━━━━━ Entries shown

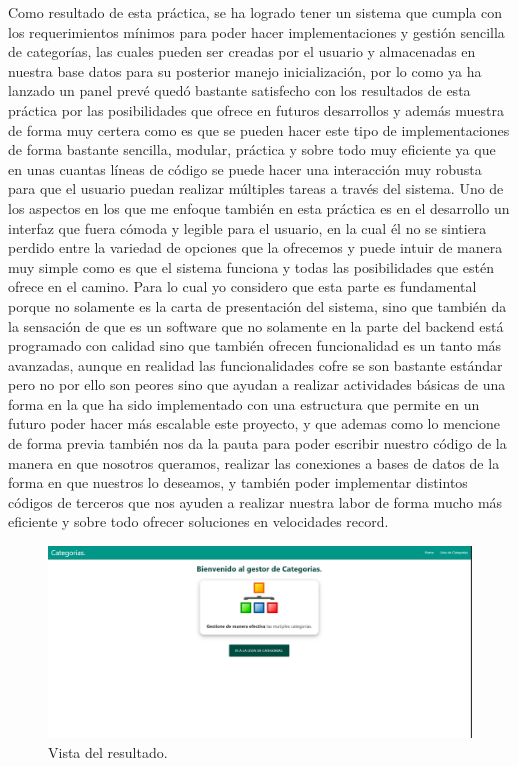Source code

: \documentclass[10pt,a4paper]{article}
\begin{document}
Como resultado de esta práctica, se ha logrado tener un sistema que cumpla con los requerimientos mínimos para poder hacer implementaciones y gestión sencilla de categorías, las cuales pueden ser creadas por el usuario y almacenadas en nuestra base datos para su posterior manejo inicialización, por lo como ya ha lanzado un panel prevé quedó bastante satisfecho con los resultados de esta práctica por las posibilidades que ofrece en futuros desarrollos y además muestra de forma muy certera como es que se pueden hacer este tipo de implementaciones de forma bastante sencilla, modular, práctica y sobre todo muy eficiente ya que en unas cuantas líneas de código se puede hacer una interacción muy robusta para que el usuario puedan realizar múltiples tareas a través del sistema.
\vspace{5mm}
Uno de los aspectos en los que me enfoque también en esta práctica es en el desarrollo un interfaz que fuera cómoda y legible para el usuario, en la cual él no se sintiera perdido entre la variedad de opciones que la ofrecemos y puede intuir de manera muy simple como es que el sistema funciona y todas las posibilidades que estén ofrece en el camino.
\vspace{5mm}
Para lo cual yo considero que esta parte es fundamental porque no solamente es la carta de presentación del sistema, sino que también da la sensación de que es un software que no solamente en la parte del backend está programado con calidad sino que también ofrecen funcionalidad es un tanto más avanzadas, aunque en realidad las funcionalidades cofre se son bastante estándar pero no por ello son peores sino que ayudan a realizar actividades básicas de una forma en la que ha sido implementado con una estructura que permite en un futuro poder hacer más escalable este proyecto, y que ademas como lo mencione de forma previa también nos da la pauta para poder escribir nuestro código de la manera en que nosotros queramos, realizar las conexiones a bases de datos de la forma en que nuestros lo deseamos, y también poder implementar distintos códigos de terceros que nos ayuden a realizar nuestra labor de forma mucho más eficiente y sobre todo ofrecer soluciones en velocidades record.

\begin{figure}[h]
\centering
\includegraphics[width=13cm]{2}
\caption{Vista del resultado.}
\label{fig:figure1}
\end{figure}
\end{document}
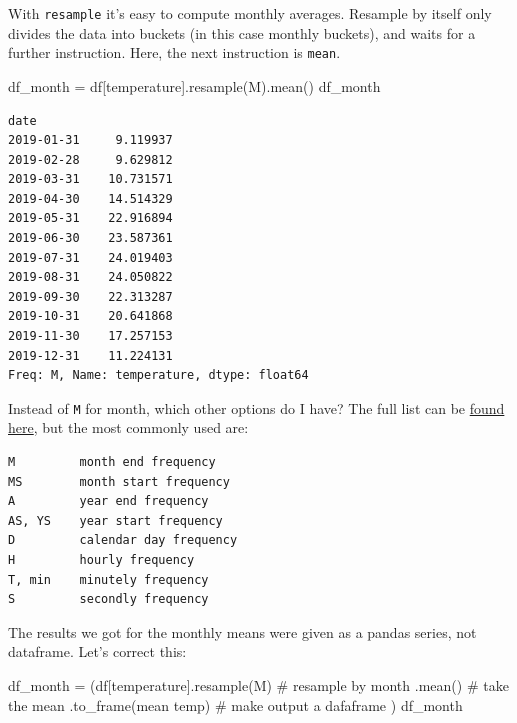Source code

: \documentclass[
  letterpaper,
  DIV=11,
  numbers=noendperiod,
  oneside]{scrreprt}
\newenvironment{Shaded}{\begin{snugshade}}{\end{snugshade}}
\newcommand{\CommentTok}[1]{\textcolor[rgb]{0.37,0.37,0.37}{#1}}
\newcommand{\NormalTok}[1]{\textcolor[rgb]{0.00,0.23,0.31}{#1}}
\newcommand{\OperatorTok}[1]{\textcolor[rgb]{0.37,0.37,0.37}{#1}}
\newcommand{\StringTok}[1]{\textcolor[rgb]{0.13,0.47,0.30}{#1}}
\begin{document}
With \texttt{resample} it's easy to compute monthly averages. Resample
by itself only divides the data into buckets (in this case monthly
buckets), and waits for a further instruction. Here, the next
instruction is \texttt{mean}.

\begin{Shaded}
\begin{Highlighting}[]
\NormalTok{df\_month }\OperatorTok{=}\NormalTok{ df[}\StringTok{\textquotesingle{}temperature\textquotesingle{}}\NormalTok{].resample(}\StringTok{\textquotesingle{}M\textquotesingle{}}\NormalTok{).mean()}
\NormalTok{df\_month}
\end{Highlighting}
\end{Shaded}

\begin{verbatim}
date
2019-01-31     9.119937
2019-02-28     9.629812
2019-03-31    10.731571
2019-04-30    14.514329
2019-05-31    22.916894
2019-06-30    23.587361
2019-07-31    24.019403
2019-08-31    24.050822
2019-09-30    22.313287
2019-10-31    20.641868
2019-11-30    17.257153
2019-12-31    11.224131
Freq: M, Name: temperature, dtype: float64
\end{verbatim}

Instead of \texttt{M} for month, which other options do I have? The full
list can be
\href{https://pandas.pydata.org/pandas-docs/stable/user_guide/timeseries.html\#offset-aliases}{found
here}, but the most commonly used are:

\begin{verbatim}
M         month end frequency
MS        month start frequency
A         year end frequency
AS, YS    year start frequency
D         calendar day frequency
H         hourly frequency
T, min    minutely frequency
S         secondly frequency
\end{verbatim}

The results we got for the monthly means were given as a pandas series,
not dataframe. Let's correct this:

\begin{Shaded}
\begin{Highlighting}[]
\NormalTok{df\_month }\OperatorTok{=}\NormalTok{ (df[}\StringTok{\textquotesingle{}temperature\textquotesingle{}}\NormalTok{].resample(}\StringTok{\textquotesingle{}M\textquotesingle{}}\NormalTok{)         }\CommentTok{\# resample by month}
\NormalTok{                             .mean()                }\CommentTok{\# take the mean}
\NormalTok{                             .to\_frame(}\StringTok{\textquotesingle{}mean temp\textquotesingle{}}\NormalTok{) }\CommentTok{\# make output a dafaframe}
\NormalTok{           )}
\NormalTok{df\_month}
\end{Highlighting}
\end{Shaded}
\end{document}
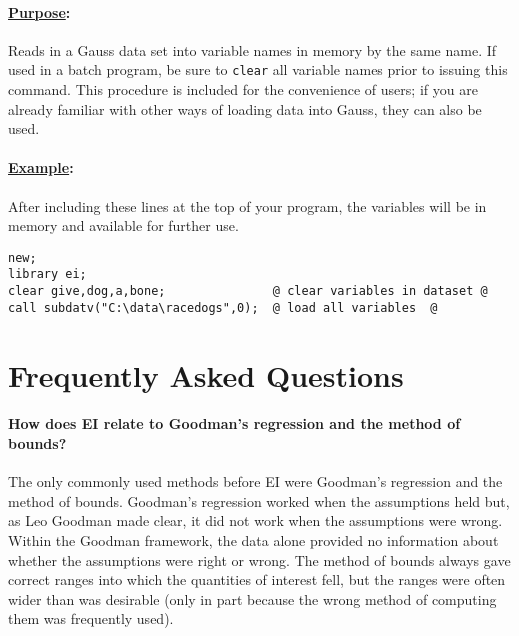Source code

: \documentclass[11pt,titlepage]{article}
\begin{document}
\paragraph{\underline{Purpose}:}
Reads in a Gauss data set into variable names in memory by the same
name.  If used in a batch program, be sure to \texttt{clear} all
variable names prior to issuing this command.  This procedure is
included for the convenience of users; if you are already familiar
with other ways of loading data into Gauss, they can also be used.

\paragraph{\underline{Example}:}
After including these lines at the top of your program, the variables
will be in memory and available for further use.
\begin{verbatim}
new;
library ei;
clear give,dog,a,bone;               @ clear variables in dataset @
call subdatv("C:\data\racedogs",0);  @ load all variables  @
\end{verbatim}

\section{Frequently Asked Questions}

\paragraph{How does EI relate to Goodman's regression and the method
  of bounds?}
The only commonly used methods before EI were Goodman's regression and
the method of bounds.  Goodman's regression worked when the
assumptions held but, as Leo Goodman made clear, it did not work when
the assumptions were wrong.  Within the Goodman framework, the data
alone provided no information about whether the assumptions were right
or wrong.  The method of bounds always gave correct ranges into which
the quantities of interest fell, but the ranges were often wider than
was desirable (only in part because the wrong method of computing them
was frequently used).
\end{document}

━━━━━━━━━━

#### What is expected
Take the stretch of lines above from the one containing "by itself only" through the one containing "list can be" and repeat it exactly, adding no other line.

#### Task output
by itself only divides the data into buckets (in this case monthly
buckets), and waits for a further instruction. Here, the next
instruction is \texttt{mean}.

\begin{Shaded}
\begin{Highlighting}[]
\NormalTok{df\_month }\OperatorTok{=}\NormalTok{ df[}\StringTok{\textquotesingle{}temperature\textquotesingle{}}\NormalTok{].resample(}\StringTok{\textquotesingle{}M\textquotesingle{}}\NormalTok{).mean()}
\NormalTok{df\_month}
\end{Highlighting}
\end{Shaded}

\begin{verbatim}
date
2019-01-31     9.119937
2019-02-28     9.629812
2019-03-31    10.731571
2019-04-30    14.514329
2019-05-31    22.916894
2019-06-30    23.587361
2019-07-31    24.019403
2019-08-31    24.050822
2019-09-30    22.313287
2019-10-31    20.641868
2019-11-30    17.257153
2019-12-31    11.224131
Freq: M, Name: temperature, dtype: float64
\end{verbatim}

Instead of \texttt{M} for month, which other options do I have? The full
list can be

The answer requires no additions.